Zoë Quinn, creator of punk games, knows more than most about the sharp end of online harassment. But she also knows what it takes to fight back, an important skill now that the same playbook used against her is wielded broadly by abusive reactionaries of all stripes.
So I can’t wait to read her book, Crash Override: How Gamergate (Nearly) Destroyed My Life, and How We Can Win the Fight Against Online Hate, which is finally available for preorder. The release date: September 5, 2017.
Here’s the blurb, from Amazon:
You’ve heard the stories about the dark side of the internet-hackers, anonymous hoards attacking an unlucky target, and revenge porn-but they remain just that: stories. Surely these things would never happen to you.
Zoe Quinn used to feel the same way. Zoe is a video game developer whose ex-boyfriend published a crazed blog post cobbled together from private information, half-truths, and outright fictions, along with a rallying cry to the online hordes to go after her. The hordes answered in the form of a so-called movement known as #gamergate–they hacked her accounts, stole nude photos of her, harassed her family, friends and colleagues, and threatened to rape and murder her. But instead of shrinking into silence as the online mobs wanted her to, she has raised her voice and speaks out against this vicious online culture and for making the internet a safer place for everyone.
In the several years since #Gamergate started, Quinn has helped thousands of people with her advocacy and online abuse crisis resource Crash Override Network.
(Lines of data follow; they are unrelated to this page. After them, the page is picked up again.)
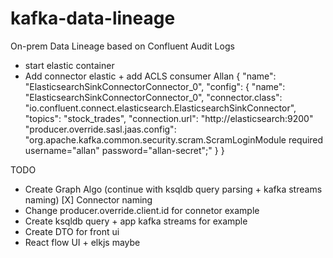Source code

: # kafka-data-lineage
On-prem Data Lineage based on Confluent Audit Logs

- start elastic container
- Add connector elastic + add ACLS consumer Allan
{
  "name": "ElasticsearchSinkConnectorConnector_0",
  "config": {
    "name": "ElasticsearchSinkConnectorConnector_0",
    "connector.class": "io.confluent.connect.elasticsearch.ElasticsearchSinkConnector",
    "topics": "stock_trades",
    "connection.url": "http://elasticsearch:9200"
    "producer.override.sasl.jaas.config": "org.apache.kafka.common.security.scram.ScramLoginModule required username=\"allan\" password=\"allan-secret\";"
  }
}

TODO
- Create Graph Algo (continue with ksqldb query parsing + kafka streams naming)
[X] Connector naming
- Change producer.override.client.id for connetor example
- Create ksqldb query + app kafka streams for example
- Create DTO for front ui
- React flow UI + elkjs maybe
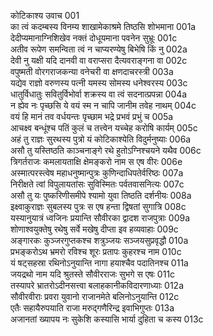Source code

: कोटिकाश्य उवाच	001  
का त्वं कदम्बस्य विनम्य शाखामेकाश्रमे तिष्ठसि शोभमाना	001a  
देदीप्यमानाग्निशिखेव नक्तं दोधूयमाना पवनेन सुभ्रूः	001c  
अतीव रूपेण समन्विता त्वं न चाप्यरण्येषु बिभेषि किं नु	002a  
देवी नु यक्षी यदि दानवी वा वराप्सरा दैत्यवराङ्गना वा	002c  
वपुष्मती वोरगराजकन्या वनेचरी वा क्षणदाचरस्त्री	003a  
यद्येव राज्ञो वरुणस्य पत्नी यमस्य सोमस्य धनेश्वरस्य	003c  
धातुर्विधातुः सवितुर्विभोर्वा शक्रस्य वा त्वं सदनात्प्रपन्ना	004a  
न ह्येव नः पृच्छसि ये वयं स्म न चापि जानीम तवेह नाथम्	004c  
वयं हि मानं तव वर्धयन्तः पृच्छाम भद्रे प्रभवं प्रभुं च	005a  
आचक्ष्व बन्धूंश्च पतिं कुलं च तत्त्वेन यच्चेह करोषि कार्यम्	005c  
अहं तु राज्ञः सुरथस्य पुत्रो यं कोटिकाश्येति विदुर्मनुष्याः	006a  
असौ तु यस्तिष्ठति काञ्चनाङ्गे रथे हुतोऽग्निश्चयने यथैव	006c  
त्रिगर्तराजः कमलायताक्षि क्षेमङ्करो नाम स एष वीरः	006e  
अस्मात्परस्त्वेष महाधनुष्मान्पुत्रः कुणिन्दाधिपतेर्वरिष्ठः	007a  
निरीक्षते त्वां विपुलायतांसः सुविस्मितः पर्वतवासनित्यः	007c  
असौ तु यः पुष्करिणीसमीपे श्यामो युवा तिष्ठति दर्शनीयः	008a  
इक्ष्वाकुराज्ञः सुबलस्य पुत्रः स एष हन्ता द्विषतां सुगात्रि	008c  
यस्यानुयात्रं ध्वजिनः प्रयान्ति सौवीरका द्वादश राजपुत्राः	009a  
शोणाश्वयुक्तेषु रथेषु सर्वे मखेषु दीप्ता इव हव्यवाहाः	009c  
अङ्गारकः कुञ्जरगुप्तकश्च शत्रुञ्जयः सञ्जयसुप्रवृद्धौ	010a  
प्रभङ्करोऽथ भ्रमरो रविश्च शूरः प्रतापः कुहरश्च नाम	010c  
यं षट्सहस्रा रथिनोऽनुयान्ति नागा हयाश्चैव पदातिनश्च	011a  
जयद्रथो नाम यदि श्रुतस्ते सौवीरराजः सुभगे स एषः	011c  
तस्यापरे भ्रातरोऽदीनसत्त्वा बलाहकानीकविदारणाध्याः	012a  
सौवीरवीराः प्रवरा युवानो राजानमेते बलिनोऽनुयान्ति	012c  
एतैः सहायैरुपयाति राजा मरुद्गणैरिन्द्र इवाभिगुप्तः	013a  
अजानतां ख्यापय नः सुकेशि कस्यासि भार्या दुहिता च कस्य	013c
From locking down individuals’ personal accounts and information to working with tech companies and lawmakers alike to inform policy, she has firsthand knowledge about every angle of online abuse, what powerful institutions are (and aren’t) doing about it, and how we can protect our digital spaces and selves–and now she wants to share that information with you.
Crash Override offers an up close look inside the controversy, threats, and social and cultural battles that started in the far corners of the internet and have since permeated our online lives. Quinn uses her story–as target and as activist–to provide an accessible, personal, and human look at the ways the internet impacts our lives and culture. Through anecdotes from the eye of the storm to practical advice for keeping yourself and others safe online, Crash Override combines memoir, manifesto, and map to a better future for our online lives.